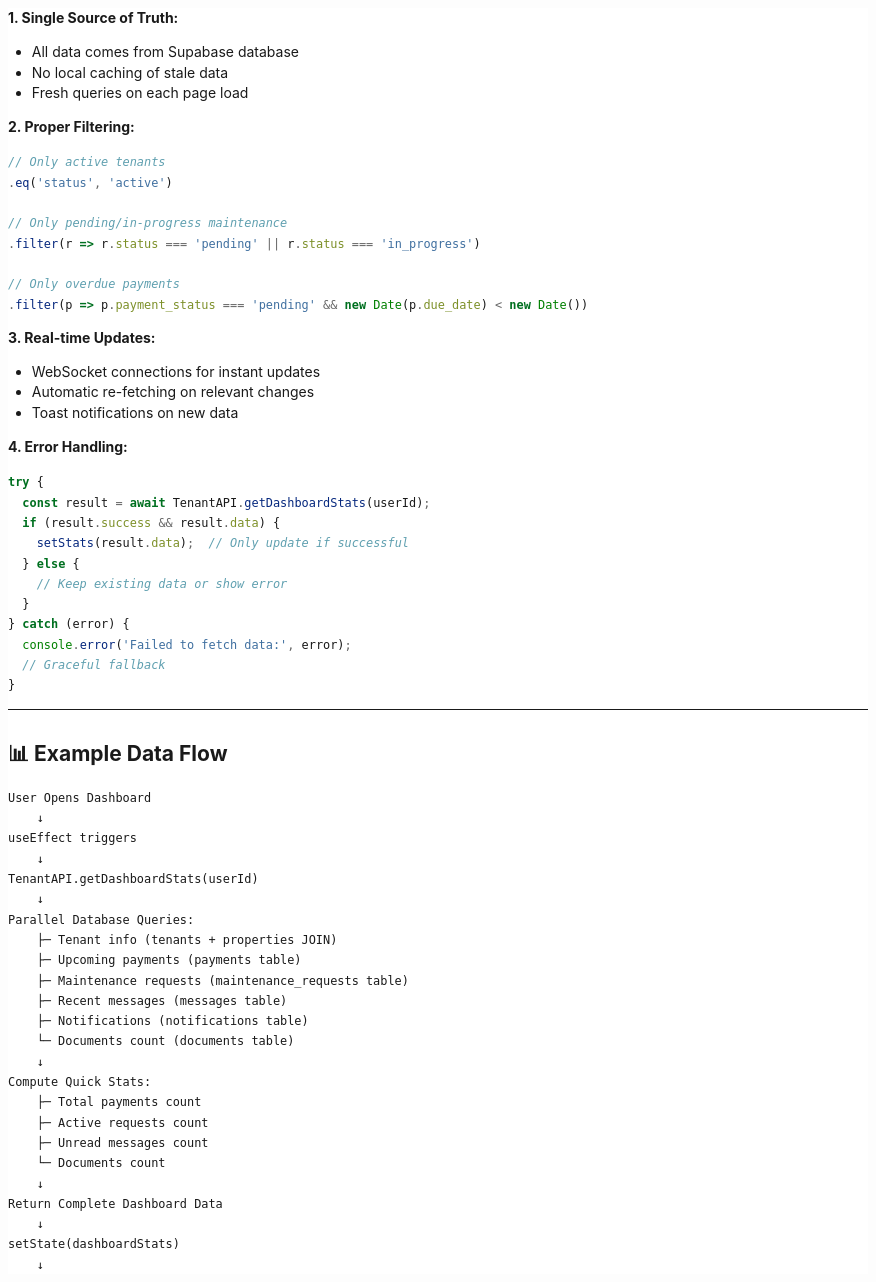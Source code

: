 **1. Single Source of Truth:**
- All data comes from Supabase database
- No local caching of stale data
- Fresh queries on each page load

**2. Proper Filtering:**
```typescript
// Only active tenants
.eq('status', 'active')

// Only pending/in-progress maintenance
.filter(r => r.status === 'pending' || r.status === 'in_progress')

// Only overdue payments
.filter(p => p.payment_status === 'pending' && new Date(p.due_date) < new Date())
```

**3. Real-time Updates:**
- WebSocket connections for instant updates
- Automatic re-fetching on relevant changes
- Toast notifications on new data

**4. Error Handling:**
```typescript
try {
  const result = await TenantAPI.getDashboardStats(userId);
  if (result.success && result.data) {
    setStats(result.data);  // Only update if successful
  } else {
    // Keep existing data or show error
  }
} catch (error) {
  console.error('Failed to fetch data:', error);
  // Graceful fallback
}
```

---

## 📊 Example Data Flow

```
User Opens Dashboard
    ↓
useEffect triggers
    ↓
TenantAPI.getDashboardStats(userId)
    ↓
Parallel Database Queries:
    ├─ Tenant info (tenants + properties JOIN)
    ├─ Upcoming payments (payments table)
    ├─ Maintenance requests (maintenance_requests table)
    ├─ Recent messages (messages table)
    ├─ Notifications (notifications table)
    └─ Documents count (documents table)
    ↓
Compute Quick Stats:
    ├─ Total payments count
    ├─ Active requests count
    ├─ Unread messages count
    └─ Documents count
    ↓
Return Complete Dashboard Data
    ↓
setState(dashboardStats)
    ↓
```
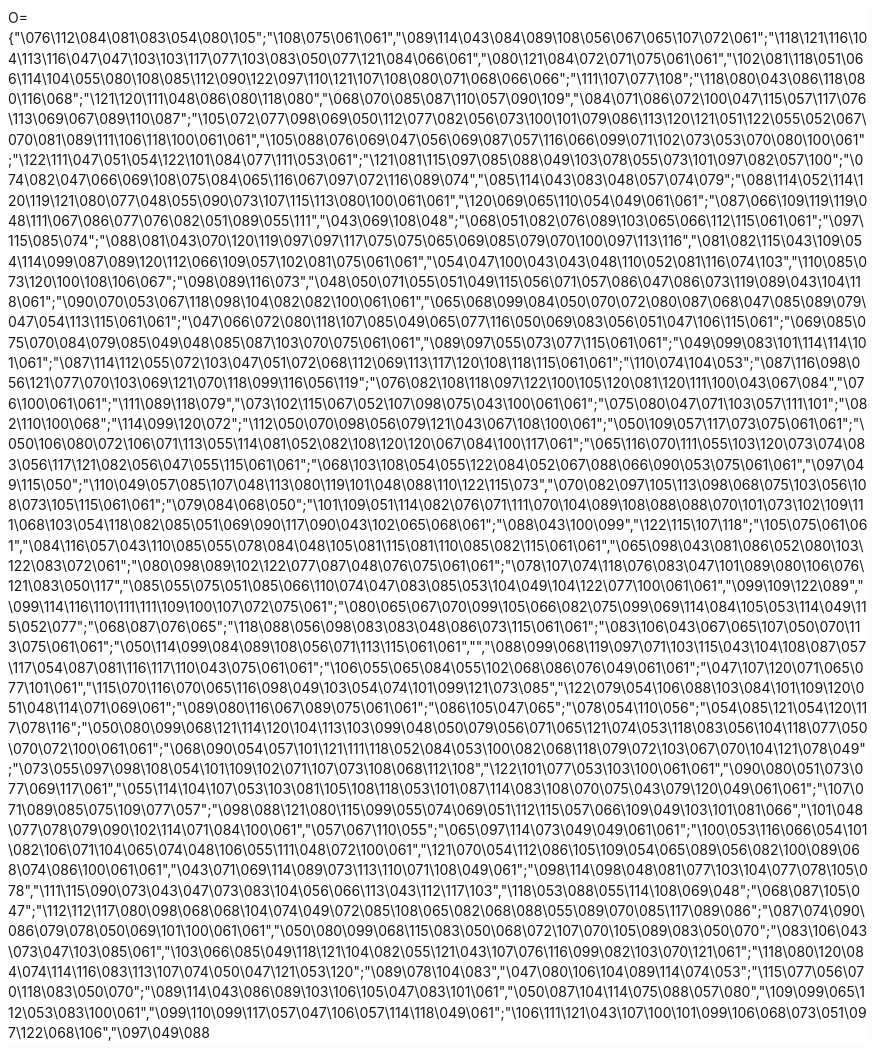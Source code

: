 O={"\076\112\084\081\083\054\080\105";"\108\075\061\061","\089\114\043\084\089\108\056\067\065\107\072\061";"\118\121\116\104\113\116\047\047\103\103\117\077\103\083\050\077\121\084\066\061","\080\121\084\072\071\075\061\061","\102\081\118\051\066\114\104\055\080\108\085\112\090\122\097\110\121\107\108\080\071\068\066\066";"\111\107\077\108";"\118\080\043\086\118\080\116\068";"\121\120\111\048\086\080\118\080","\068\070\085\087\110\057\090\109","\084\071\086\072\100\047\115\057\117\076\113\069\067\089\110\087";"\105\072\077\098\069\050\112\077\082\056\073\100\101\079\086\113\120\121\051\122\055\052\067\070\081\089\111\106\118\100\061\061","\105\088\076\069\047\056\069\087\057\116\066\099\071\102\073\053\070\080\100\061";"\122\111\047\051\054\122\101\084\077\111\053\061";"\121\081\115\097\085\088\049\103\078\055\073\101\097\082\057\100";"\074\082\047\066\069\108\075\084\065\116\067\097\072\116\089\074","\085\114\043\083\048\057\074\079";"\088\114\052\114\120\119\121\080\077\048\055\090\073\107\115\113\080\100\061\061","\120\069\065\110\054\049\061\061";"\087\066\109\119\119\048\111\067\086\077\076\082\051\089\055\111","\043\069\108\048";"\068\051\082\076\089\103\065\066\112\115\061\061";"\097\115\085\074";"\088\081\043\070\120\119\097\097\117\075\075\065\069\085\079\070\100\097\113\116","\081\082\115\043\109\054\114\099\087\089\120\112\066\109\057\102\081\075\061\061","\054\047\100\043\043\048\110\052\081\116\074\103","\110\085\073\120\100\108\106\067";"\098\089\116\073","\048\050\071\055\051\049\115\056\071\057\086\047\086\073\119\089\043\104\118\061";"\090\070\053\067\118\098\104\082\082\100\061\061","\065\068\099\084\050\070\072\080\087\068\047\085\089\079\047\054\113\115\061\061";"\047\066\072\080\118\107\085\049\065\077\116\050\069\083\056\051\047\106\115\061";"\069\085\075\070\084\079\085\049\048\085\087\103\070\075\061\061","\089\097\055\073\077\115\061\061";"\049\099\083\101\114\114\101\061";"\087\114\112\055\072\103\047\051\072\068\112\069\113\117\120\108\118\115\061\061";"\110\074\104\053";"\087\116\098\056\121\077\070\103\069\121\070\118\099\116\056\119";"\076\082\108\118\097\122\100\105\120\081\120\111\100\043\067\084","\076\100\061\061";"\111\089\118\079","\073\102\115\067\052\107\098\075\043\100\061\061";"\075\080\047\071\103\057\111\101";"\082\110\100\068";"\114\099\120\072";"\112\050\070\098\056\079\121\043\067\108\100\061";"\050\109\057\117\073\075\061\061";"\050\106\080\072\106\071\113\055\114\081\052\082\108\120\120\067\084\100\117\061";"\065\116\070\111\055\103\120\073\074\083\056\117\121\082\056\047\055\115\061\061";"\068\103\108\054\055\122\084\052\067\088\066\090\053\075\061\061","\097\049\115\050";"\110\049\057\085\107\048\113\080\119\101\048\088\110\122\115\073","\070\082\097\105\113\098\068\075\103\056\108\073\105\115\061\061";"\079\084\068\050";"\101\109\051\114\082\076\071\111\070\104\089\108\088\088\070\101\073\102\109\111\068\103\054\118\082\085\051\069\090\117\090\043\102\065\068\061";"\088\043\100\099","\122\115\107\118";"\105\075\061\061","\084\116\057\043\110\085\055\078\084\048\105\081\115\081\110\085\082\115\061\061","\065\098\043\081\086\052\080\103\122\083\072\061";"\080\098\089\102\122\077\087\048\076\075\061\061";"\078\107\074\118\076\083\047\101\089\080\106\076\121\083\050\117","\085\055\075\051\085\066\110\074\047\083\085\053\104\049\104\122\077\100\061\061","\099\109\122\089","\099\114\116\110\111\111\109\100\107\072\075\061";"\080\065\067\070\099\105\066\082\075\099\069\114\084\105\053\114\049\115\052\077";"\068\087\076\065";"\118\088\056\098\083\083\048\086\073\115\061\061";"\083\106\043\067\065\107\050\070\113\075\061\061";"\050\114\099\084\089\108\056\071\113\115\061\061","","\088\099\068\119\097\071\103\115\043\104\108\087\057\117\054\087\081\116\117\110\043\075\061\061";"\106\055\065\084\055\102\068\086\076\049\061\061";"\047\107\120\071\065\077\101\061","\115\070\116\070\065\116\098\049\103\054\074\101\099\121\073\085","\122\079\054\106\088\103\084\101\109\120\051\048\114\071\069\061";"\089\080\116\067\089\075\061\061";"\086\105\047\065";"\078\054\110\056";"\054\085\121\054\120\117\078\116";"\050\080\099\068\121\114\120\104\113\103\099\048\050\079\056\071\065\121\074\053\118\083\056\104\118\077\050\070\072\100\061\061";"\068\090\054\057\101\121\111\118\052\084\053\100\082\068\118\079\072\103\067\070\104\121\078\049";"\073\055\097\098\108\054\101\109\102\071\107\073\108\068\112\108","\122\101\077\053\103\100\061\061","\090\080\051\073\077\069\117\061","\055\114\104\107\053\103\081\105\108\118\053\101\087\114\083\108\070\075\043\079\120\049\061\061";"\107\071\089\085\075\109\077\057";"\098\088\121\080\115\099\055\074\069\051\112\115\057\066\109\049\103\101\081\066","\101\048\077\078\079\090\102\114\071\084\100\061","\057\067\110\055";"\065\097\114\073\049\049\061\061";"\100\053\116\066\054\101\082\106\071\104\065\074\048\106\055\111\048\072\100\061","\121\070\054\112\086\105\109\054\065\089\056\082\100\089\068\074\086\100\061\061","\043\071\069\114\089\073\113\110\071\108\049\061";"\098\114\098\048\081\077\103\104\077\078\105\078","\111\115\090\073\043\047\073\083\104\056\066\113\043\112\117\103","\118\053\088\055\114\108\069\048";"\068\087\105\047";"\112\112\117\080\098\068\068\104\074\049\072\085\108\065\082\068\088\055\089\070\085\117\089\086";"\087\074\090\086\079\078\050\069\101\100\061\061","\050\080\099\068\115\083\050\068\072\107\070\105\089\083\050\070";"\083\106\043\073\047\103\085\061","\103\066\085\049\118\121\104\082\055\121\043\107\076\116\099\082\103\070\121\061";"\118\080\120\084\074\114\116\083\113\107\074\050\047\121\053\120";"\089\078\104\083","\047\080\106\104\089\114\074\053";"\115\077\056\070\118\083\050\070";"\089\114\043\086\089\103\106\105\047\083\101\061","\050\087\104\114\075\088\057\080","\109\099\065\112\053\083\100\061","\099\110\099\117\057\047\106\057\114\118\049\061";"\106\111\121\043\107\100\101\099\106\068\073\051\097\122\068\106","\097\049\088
══════════
→ Exercise directions
Whenever the word "Only" occurs in a line above, copy that line.

→ Response below
// Only active tenants
// Only pending/in-progress maintenance
// Only overdue payments
    setStats(result.data);  // Only update if successful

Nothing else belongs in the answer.